Charles Urban

Anglo-American producer

The most significant figure in the early British film industry was an American of German parentage who was born in Cincinnati. Moving to Detroit in the 1890s he ran a stationery shop before becoming a Phonograph salesman. It was through this activity that he came into contact with the inventions of Thomas Edison, and by 1895 was managing a Kinetoscope and Phonograph parlour in Detroit. In 1896 he obtained the agency rights for the Edison Vitascope projector for Michigan. In 1897 he became manager of the English branch of the firm of Maguire and Baucus, agents for Edison films in Europe. Establishing the business in London's Warwick Court, at which time the young Cecil Hepworth worked with him for a while, by 1898 he had reformed the company as the Warwick Trading Company and began to produce English films, as well as marketing his own Bioscope projector (developed for him during his time in America by engineer Walter Isaacs).
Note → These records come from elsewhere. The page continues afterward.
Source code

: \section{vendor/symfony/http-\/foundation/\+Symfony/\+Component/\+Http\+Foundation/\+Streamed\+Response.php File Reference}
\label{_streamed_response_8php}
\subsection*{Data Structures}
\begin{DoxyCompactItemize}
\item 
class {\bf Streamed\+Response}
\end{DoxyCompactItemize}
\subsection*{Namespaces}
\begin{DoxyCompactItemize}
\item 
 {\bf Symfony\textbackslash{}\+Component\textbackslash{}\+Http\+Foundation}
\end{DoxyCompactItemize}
Urban's powerful, ebullient personality and drive lay at the heart of what was soon to become the most prominent British film company of the period, with its reputation firmly based on documentary and news film. Warwick became particularly noted for its travel and war films. John Benett-Stanford and Joe Rosenthal covered the Boer War, and other noted cameramen working for Warwick at the turn of the century were Jack Avery (Urban's brother-in-law), F. Ormiston-Smith (who filmed an ascent of Mont Blanc) and F.B. Stewart. The Warwick Trading Company was also agent for a number of British and French firms, including Frank Mottershaw, James Williamson, Lumière and Georges Méliès. The latter was commissioned by Urban to produce a celebrated record of the coronation of Edward VII, filmed at Méliès's studio in Montreuil. Meticulous in its attention to detail, the film was completed before the event took place, but its release had to be postponed when the King fell ill with appendictis. Warwick also sold cinematographic equipment manufactured largely by Alfred Darling.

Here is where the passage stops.